** Data for analysis **
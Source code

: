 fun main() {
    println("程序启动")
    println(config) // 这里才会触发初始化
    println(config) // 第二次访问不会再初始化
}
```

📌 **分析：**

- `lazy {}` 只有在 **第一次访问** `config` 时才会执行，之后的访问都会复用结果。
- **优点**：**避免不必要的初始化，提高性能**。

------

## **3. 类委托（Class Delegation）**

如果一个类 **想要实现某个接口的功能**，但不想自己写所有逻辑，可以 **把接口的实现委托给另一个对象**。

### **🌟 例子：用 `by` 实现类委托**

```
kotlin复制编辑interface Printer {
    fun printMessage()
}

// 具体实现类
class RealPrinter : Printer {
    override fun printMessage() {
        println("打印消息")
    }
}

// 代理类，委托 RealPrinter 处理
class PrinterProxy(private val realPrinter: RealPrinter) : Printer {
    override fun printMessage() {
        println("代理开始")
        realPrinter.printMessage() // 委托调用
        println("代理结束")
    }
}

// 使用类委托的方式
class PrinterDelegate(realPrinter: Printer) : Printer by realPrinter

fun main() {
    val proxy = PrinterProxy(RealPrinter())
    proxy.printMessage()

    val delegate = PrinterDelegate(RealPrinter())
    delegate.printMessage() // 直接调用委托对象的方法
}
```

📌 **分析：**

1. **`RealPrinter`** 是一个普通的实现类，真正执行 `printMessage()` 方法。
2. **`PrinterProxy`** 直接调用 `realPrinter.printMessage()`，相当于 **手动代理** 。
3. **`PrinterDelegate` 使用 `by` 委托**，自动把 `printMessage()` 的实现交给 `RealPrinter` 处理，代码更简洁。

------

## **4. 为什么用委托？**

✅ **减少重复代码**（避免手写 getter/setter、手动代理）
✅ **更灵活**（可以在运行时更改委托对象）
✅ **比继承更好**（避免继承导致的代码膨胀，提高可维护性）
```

** What you will do **
Return all of the data above, keeping every line exactly as it appears.

** Solution to this problem **
Source code

: fun main() {
    println("程序启动")
    println(config) // 这里才会触发初始化
    println(config) // 第二次访问不会再初始化
}
```

📌 **分析：**

- `lazy {}` 只有在 **第一次访问** `config` 时才会执行，之后的访问都会复用结果。
- **优点**：**避免不必要的初始化，提高性能**。

------

## **3. 类委托（Class Delegation）**

如果一个类 **想要实现某个接口的功能**，但不想自己写所有逻辑，可以 **把接口的实现委托给另一个对象**。

### **🌟 例子：用 `by` 实现类委托**

```
kotlin复制编辑interface Printer {
    fun printMessage()
}

// 具体实现类
class RealPrinter : Printer {
    override fun printMessage() {
        println("打印消息")
    }
}

// 代理类，委托 RealPrinter 处理
class PrinterProxy(private val realPrinter: RealPrinter) : Printer {
    override fun printMessage() {
        println("代理开始")
        realPrinter.printMessage() // 委托调用
        println("代理结束")
    }
}

// 使用类委托的方式
class PrinterDelegate(realPrinter: Printer) : Printer by realPrinter

fun main() {
    val proxy = PrinterProxy(RealPrinter())
    proxy.printMessage()

    val delegate = PrinterDelegate(RealPrinter())
    delegate.printMessage() // 直接调用委托对象的方法
}
```

📌 **分析：**

1. **`RealPrinter`** 是一个普通的实现类，真正执行 `printMessage()` 方法。
2. **`PrinterProxy`** 直接调用 `realPrinter.printMessage()`，相当于 **手动代理** 。
3. **`PrinterDelegate` 使用 `by` 委托**，自动把 `printMessage()` 的实现交给 `RealPrinter` 处理，代码更简洁。

------

## **4. 为什么用委托？**

✅ **减少重复代码**（避免手写 getter/setter、手动代理）
✅ **更灵活**（可以在运行时更改委托对象）
✅ **比继承更好**（避免继承导致的代码膨胀，提高可维护性）
```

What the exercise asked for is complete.